MATERIAL FOR THIS TASK:
· · ·
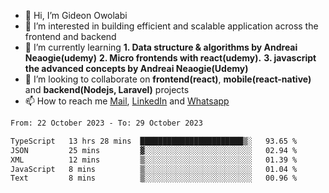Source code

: - 👋 Hi, I’m Gideon Owolabi
- 👀 I’m interested in building efficient and scalable application across the frontend and backend
- 🌱 I’m currently learning <b>1. Data structure & algorithms by Andreai Neaogie(udemy)</b> <b>2. Micro frontends with react(udemy).</b>  <b>3. javascript the advanced concepts by Andreai Neaogie(Udemy)</b>
- 💞️ I’m looking to collaborate on <b>frontend(react)</b>, <b>mobile(react-native)</b> and <b>backend(Nodejs, Laravel)</b> projects
- 📫 How to reach me <a href="mailto:gideoniyin2021@gmail.com">Mail</a>, <a href="https://www.linkedin.com/in/gideon-owolabi-9b667a232/">LinkedIn</a> and <a href="https://wa.me/2348055377085">Whatsapp</a>

<!---
gude1/gude1 is a ✨ special ✨ repository because its `README.md` (this file) appears on your GitHub profile.
You can click the Preview link to take a look at your changes.
--->

<!--START_SECTION:waka-->

```txt
From: 22 October 2023 - To: 29 October 2023

TypeScript   13 hrs 28 mins  ███████████████████████▒░   93.65 %
JSON         25 mins         ▓░░░░░░░░░░░░░░░░░░░░░░░░   02.94 %
XML          12 mins         ▒░░░░░░░░░░░░░░░░░░░░░░░░   01.39 %
JavaScript   8 mins          ▒░░░░░░░░░░░░░░░░░░░░░░░░   01.04 %
Text         8 mins          ▒░░░░░░░░░░░░░░░░░░░░░░░░   00.96 %
```

<!--END_SECTION:waka-->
· · ·
The span to print begins at the line containing "- 📫 How to reach" and ends at the final line of the entries; print it exactly and print nothing else.

YOUR RESPONSE:
- 📫 How to reach me <a href="mailto:gideoniyin2021@gmail.com">Mail</a>, <a href="https://www.linkedin.com/in/gideon-owolabi-9b667a232/">LinkedIn</a> and <a href="https://wa.me/2348055377085">Whatsapp</a>

<!---
gude1/gude1 is a ✨ special ✨ repository because its `README.md` (this file) appears on your GitHub profile.
You can click the Preview link to take a look at your changes.
--->

<!--START_SECTION:waka-->

```txt
From: 22 October 2023 - To: 29 October 2023

TypeScript   13 hrs 28 mins  ███████████████████████▒░   93.65 %
JSON         25 mins         ▓░░░░░░░░░░░░░░░░░░░░░░░░   02.94 %
XML          12 mins         ▒░░░░░░░░░░░░░░░░░░░░░░░░   01.39 %
JavaScript   8 mins          ▒░░░░░░░░░░░░░░░░░░░░░░░░   01.04 %
Text         8 mins          ▒░░░░░░░░░░░░░░░░░░░░░░░░   00.96 %
```

<!--END_SECTION:waka-->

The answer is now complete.